Cell Phone Calls Can Make, Break Cases

When Paul Cortez was tried for the murder of the stripper he had been dating, there was an unexpected witness against the New York actor—his cell phone.

Records showed he had called her more than a dozen times in the two hours before her death, and then never again. Plus, transmission data tracked a stream of calls that started near his apartment and then got closer and closer to hers, says the New York Times.

Such cell phone evidence, virtually unheard of a decade ago, is now hitting the mainstream. “It’s one of the most important developments in technology in the courtroom in the last five years,” says Mark Geragos, the Los Angeles celebrity defense lawyer.

But while cell records can be a plus for the prosecution, helping to get a conviction as they did in the Cortez case, it is important to know their limitations, experts point out.
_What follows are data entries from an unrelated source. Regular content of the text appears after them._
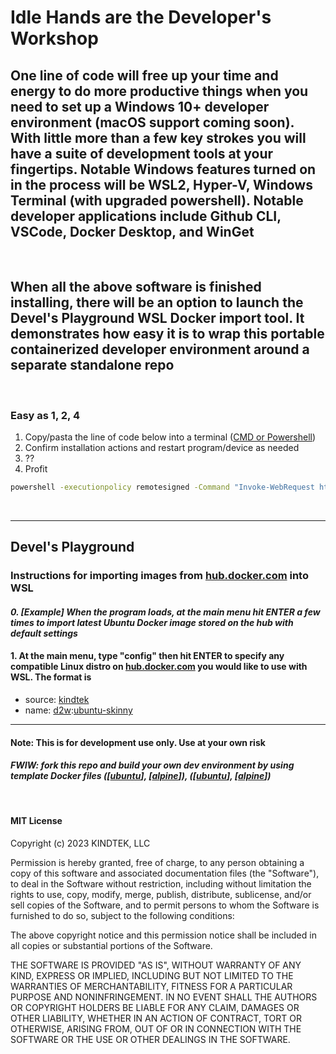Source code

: # Idle Hands are the **Developer's Workshop**

## One line of code will free up your time and energy to do more productive things when you need to set up a Windows 10+ developer environment (macOS support coming soon). With little more than a few key strokes you will have a suite of development tools at your fingertips. Notable Windows features turned on in the process will be WSL2, Hyper-V, Windows Terminal (with upgraded powershell). Notable developer applications include Github CLI, VSCode, Docker Desktop, and WinGet

&nbsp;

## When all the above software is finished installing, there will be an option to launch the Devel's Playground WSL Docker import tool. It demonstrates how easy it is to wrap this portable containerized developer environment around a separate standalone repo

&nbsp;

### Easy as 1, 2, 4

1. Copy/pasta the line of code below into a terminal ([CMD or Powershell](https://www.wikihow.com/Open-Terminal-in-Windows))
2. Confirm installation actions and restart program/device as needed
3. ??
4. Profit

```bat
powershell -executionpolicy remotesigned -Command "Invoke-WebRequest https://raw.githubusercontent.com/kindtek/powerhell-remote/devels-workshop/install.ps1 -OutFile install-kindtek-devels-workshop.ps1; powershell -executionpolicy remotesigned -File install-kindtek-devels-workshop.ps1"
```

<!-- ###### also found in [[copypasta.cmd](scripts/powerhell-remote/copypasta.cmd)] -->

&nbsp;

---

## Devel's Playground

### **Instructions for importing images from [hub.docker.com](https://hub.docker.com/) into WSL**

#### _0. [Example] When the program loads, at the main menu hit ENTER a few times to import latest Ubuntu Docker image stored on the hub with default settings_

#### 1. At the main menu, type "config" then hit ENTER to specify any compatible Linux distro on [hub.docker.com](https://hub.docker.com/) you would like to use with WSL. The format is

- source: [kindtek](https://hub.docker.com/u/kindtek)
- name: [d2w](https://hub.docker.com/r/kindtek/d2w/tags):[ubuntu-skinny](https://hub.docker.com/layers/kindtek/d2w/ubuntu-skinny/images/)

---

#### **Note: This is for development use only. Use at your own risk**

#### _FWIW: fork this repo and build your own dev environment by using template Docker files ([[ubuntu](docker-compose.ubuntu.yaml)], [[alpine](docker-compose.alpine.yaml)]), ([[ubuntu](dockerfile.ubuntu.yaml)], [[alpine](dockerfile.alpine.yaml)])_

&nbsp;

#### MIT License

Copyright (c) 2023 KINDTEK, LLC

Permission is hereby granted, free of charge, to any person obtaining a copy
of this software and associated documentation files (the "Software"), to deal
in the Software without restriction, including without limitation the rights
to use, copy, modify, merge, publish, distribute, sublicense, and/or sell
copies of the Software, and to permit persons to whom the Software is
furnished to do so, subject to the following conditions:

The above copyright notice and this permission notice shall be included in all
copies or substantial portions of the Software.

THE SOFTWARE IS PROVIDED "AS IS", WITHOUT WARRANTY OF ANY KIND, EXPRESS OR
IMPLIED, INCLUDING BUT NOT LIMITED TO THE WARRANTIES OF MERCHANTABILITY,
FITNESS FOR A PARTICULAR PURPOSE AND NONINFRINGEMENT. IN NO EVENT SHALL THE
AUTHORS OR COPYRIGHT HOLDERS BE LIABLE FOR ANY CLAIM, DAMAGES OR OTHER
LIABILITY, WHETHER IN AN ACTION OF CONTRACT, TORT OR OTHERWISE, ARISING FROM,
OUT OF OR IN CONNECTION WITH THE SOFTWARE OR THE USE OR OTHER DEALINGS IN THE
SOFTWARE.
For example, although many potential defendants—even Mafia members—seemingly remain oblivious to the risk posed by cell phone use, a tech-savvy criminal might be able to establish an alibi by having someone else take his cell phone far, far away and place characteristic calls.

“The important thing about cell tower data is not what it proves, but what it can’t prove,” says Jeff Fischbach, an electronic evidence analyst who runs a consulting firm known as Second Wave. “Cell tower data cannot place a person at an exact location. And even if it could, if the phone is not surgically implanted, you still can’t prove it.”